+++ DATA TO USE

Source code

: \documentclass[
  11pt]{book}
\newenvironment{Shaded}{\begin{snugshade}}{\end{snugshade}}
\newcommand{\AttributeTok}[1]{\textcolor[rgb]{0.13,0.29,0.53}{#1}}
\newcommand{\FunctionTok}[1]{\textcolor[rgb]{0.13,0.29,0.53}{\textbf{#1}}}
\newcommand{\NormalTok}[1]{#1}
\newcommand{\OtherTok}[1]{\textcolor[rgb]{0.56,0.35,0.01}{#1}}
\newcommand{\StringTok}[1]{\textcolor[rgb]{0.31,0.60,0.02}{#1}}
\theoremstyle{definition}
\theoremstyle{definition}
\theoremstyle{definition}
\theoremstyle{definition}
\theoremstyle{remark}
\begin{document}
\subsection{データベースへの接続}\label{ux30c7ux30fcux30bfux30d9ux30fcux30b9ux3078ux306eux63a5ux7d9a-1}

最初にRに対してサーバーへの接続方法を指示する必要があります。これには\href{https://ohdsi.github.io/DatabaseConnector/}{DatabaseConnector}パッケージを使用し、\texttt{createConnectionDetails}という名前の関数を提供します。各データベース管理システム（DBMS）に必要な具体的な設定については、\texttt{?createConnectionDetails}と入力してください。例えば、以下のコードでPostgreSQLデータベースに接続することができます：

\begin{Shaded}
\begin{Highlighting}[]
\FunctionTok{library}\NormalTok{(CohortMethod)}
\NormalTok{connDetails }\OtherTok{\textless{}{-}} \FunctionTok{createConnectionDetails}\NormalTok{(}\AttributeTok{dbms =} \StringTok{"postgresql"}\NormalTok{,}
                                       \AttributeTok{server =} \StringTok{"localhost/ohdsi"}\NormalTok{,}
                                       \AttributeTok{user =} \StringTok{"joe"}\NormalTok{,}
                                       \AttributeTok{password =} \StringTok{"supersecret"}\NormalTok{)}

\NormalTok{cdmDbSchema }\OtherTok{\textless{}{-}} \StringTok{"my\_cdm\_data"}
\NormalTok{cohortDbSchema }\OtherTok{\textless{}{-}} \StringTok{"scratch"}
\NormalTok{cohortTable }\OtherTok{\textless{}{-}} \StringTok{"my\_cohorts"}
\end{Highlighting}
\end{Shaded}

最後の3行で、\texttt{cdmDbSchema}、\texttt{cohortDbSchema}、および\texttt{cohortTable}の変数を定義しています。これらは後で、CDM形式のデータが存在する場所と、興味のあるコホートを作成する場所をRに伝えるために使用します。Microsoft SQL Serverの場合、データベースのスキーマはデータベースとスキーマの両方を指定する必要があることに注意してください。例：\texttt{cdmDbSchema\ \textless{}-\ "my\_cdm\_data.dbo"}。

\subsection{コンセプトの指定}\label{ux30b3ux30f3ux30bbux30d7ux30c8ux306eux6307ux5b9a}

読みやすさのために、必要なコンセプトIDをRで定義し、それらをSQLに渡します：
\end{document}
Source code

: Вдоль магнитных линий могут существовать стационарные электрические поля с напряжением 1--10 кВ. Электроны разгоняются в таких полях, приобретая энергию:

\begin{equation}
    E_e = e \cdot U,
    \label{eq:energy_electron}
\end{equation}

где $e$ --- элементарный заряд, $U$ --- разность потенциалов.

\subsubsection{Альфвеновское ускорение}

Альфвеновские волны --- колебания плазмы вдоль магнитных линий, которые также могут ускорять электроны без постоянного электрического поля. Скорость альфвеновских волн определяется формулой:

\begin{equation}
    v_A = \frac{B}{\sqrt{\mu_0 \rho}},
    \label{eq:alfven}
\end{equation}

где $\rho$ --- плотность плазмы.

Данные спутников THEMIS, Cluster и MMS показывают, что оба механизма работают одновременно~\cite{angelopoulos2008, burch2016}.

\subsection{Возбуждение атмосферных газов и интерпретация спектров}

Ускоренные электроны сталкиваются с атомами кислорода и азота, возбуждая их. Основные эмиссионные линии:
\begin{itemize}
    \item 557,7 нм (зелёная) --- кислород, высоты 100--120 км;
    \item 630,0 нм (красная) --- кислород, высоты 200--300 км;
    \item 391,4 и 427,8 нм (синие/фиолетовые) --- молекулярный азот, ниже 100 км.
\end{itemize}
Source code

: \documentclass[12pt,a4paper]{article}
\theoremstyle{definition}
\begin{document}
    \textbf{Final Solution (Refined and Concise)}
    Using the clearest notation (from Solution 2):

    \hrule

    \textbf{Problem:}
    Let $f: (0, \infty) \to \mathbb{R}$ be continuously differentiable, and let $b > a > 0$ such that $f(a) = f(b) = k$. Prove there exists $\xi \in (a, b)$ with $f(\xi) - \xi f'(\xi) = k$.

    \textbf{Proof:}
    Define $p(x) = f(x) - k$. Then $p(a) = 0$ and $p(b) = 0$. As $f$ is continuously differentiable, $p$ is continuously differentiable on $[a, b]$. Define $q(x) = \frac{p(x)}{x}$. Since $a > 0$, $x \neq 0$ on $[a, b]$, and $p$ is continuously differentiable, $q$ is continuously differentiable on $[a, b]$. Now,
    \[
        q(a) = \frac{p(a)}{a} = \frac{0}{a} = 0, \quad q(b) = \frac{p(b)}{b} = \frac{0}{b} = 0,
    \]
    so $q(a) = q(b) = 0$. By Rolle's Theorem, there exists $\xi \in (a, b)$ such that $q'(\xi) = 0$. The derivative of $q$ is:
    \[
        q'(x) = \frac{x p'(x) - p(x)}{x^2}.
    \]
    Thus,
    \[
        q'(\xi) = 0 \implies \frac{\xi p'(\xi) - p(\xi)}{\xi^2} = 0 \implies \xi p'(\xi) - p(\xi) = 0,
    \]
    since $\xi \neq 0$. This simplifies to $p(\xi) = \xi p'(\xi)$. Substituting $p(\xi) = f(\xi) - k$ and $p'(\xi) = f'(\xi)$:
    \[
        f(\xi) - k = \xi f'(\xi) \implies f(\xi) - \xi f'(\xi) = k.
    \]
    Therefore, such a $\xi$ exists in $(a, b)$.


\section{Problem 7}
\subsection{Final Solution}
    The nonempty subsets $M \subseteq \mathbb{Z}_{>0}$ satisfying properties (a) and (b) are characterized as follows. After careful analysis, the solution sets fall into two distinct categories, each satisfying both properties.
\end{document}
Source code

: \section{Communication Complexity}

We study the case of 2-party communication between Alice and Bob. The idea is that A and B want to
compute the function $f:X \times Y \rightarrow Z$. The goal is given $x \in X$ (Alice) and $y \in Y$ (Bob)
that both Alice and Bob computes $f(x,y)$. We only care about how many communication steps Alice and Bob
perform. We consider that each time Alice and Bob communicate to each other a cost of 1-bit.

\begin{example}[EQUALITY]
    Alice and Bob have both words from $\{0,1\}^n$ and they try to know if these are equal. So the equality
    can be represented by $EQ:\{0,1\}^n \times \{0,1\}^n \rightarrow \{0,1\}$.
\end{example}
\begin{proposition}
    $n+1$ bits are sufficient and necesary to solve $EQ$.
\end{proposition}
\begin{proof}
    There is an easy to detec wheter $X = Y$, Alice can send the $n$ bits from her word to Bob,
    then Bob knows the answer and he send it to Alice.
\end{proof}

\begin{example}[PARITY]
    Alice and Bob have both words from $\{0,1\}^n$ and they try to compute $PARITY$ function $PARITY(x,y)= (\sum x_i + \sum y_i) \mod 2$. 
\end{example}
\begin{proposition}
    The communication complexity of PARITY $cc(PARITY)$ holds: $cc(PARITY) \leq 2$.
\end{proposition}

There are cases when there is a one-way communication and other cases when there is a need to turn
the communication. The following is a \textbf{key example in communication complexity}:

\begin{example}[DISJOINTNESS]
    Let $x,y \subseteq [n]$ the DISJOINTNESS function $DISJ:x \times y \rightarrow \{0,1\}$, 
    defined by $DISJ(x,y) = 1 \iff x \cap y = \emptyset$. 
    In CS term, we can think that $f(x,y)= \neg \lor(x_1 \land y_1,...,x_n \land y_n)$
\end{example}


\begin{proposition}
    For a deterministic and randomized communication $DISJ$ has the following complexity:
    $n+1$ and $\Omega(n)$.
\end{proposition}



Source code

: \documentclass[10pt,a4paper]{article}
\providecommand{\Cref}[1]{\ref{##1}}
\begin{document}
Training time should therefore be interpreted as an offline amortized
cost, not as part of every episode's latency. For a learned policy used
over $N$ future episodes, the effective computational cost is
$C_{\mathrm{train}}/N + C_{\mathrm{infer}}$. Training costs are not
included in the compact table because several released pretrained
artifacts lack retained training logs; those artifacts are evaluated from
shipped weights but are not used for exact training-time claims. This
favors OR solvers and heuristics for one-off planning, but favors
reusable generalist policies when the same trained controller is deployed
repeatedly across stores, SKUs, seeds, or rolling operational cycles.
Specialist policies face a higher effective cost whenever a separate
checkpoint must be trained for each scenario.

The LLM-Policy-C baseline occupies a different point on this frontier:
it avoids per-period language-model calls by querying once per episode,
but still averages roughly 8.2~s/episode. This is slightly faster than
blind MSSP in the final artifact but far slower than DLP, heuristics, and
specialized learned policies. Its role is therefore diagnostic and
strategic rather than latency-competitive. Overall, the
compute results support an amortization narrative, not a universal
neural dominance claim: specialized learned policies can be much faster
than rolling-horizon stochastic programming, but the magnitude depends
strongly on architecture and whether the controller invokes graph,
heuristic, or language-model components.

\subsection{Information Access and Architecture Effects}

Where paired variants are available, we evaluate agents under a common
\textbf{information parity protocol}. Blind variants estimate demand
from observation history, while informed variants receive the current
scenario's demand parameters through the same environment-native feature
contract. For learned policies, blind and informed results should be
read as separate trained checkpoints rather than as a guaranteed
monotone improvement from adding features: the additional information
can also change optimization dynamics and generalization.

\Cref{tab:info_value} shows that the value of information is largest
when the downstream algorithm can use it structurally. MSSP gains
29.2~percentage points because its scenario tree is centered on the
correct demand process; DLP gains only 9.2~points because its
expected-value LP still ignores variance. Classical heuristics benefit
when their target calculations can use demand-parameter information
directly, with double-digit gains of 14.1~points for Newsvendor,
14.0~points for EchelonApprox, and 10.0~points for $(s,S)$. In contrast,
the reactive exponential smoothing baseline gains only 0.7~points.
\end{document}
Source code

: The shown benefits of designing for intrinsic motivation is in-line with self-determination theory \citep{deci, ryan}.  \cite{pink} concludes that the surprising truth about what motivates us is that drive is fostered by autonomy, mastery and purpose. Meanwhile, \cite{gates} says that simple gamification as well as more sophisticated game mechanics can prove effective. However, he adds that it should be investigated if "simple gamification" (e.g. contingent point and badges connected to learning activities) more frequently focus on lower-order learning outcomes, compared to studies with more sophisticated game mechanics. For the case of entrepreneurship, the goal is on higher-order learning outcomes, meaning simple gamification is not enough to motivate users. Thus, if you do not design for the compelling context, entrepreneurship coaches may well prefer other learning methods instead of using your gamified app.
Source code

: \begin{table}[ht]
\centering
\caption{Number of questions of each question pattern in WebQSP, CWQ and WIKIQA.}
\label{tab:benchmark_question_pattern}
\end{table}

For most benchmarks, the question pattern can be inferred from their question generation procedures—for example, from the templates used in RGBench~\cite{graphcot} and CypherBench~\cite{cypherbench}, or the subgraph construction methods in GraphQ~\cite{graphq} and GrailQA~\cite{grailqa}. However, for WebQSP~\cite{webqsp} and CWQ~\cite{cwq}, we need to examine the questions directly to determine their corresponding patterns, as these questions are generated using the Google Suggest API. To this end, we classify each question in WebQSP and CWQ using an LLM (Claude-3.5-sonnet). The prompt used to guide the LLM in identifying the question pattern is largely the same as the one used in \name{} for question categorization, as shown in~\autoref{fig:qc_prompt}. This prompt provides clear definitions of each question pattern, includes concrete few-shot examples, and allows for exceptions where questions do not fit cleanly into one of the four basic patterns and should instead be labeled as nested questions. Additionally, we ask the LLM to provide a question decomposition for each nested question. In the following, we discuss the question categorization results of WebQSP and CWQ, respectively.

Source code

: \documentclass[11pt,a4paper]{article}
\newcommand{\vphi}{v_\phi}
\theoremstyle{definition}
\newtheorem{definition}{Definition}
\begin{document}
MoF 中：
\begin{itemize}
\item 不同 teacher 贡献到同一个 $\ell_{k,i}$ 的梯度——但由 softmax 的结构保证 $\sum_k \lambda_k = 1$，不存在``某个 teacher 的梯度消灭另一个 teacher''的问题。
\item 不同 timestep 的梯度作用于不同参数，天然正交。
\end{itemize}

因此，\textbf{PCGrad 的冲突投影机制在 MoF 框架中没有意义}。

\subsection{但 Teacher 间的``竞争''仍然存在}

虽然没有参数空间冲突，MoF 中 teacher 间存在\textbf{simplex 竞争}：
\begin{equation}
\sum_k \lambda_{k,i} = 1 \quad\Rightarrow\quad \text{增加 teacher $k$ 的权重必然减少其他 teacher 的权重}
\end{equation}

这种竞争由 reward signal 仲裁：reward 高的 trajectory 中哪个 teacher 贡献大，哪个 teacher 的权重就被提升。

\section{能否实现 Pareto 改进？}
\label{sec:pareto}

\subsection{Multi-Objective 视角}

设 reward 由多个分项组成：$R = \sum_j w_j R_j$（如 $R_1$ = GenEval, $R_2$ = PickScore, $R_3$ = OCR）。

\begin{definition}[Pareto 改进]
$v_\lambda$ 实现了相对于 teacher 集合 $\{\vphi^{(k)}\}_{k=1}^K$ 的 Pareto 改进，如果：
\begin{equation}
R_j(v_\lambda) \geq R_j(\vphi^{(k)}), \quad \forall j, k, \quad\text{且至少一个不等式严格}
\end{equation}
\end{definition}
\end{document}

++++++

Pull out all lines containing the word "WebQSP" from the entries above.

### WRITTEN REPLY:
\caption{Number of questions of each question pattern in WebQSP, CWQ and WIKIQA.}
For most benchmarks, the question pattern can be inferred from their question generation procedures—for example, from the templates used in RGBench~\cite{graphcot} and CypherBench~\cite{cypherbench}, or the subgraph construction methods in GraphQ~\cite{graphq} and GrailQA~\cite{grailqa}. However, for WebQSP~\cite{webqsp} and CWQ~\cite{cwq}, we need to examine the questions directly to determine their corresponding patterns, as these questions are generated using the Google Suggest API. To this end, we classify each question in WebQSP and CWQ using an LLM (Claude-3.5-sonnet). The prompt used to guide the LLM in identifying the question pattern is largely the same as the one used in \name{} for question categorization, as shown in~\autoref{fig:qc_prompt}. This prompt provides clear definitions of each question pattern, includes concrete few-shot examples, and allows for exceptions where questions do not fit cleanly into one of the four basic patterns and should instead be labeled as nested questions. Additionally, we ask the LLM to provide a question decomposition for each nested question. In the following, we discuss the question categorization results of WebQSP and CWQ, respectively.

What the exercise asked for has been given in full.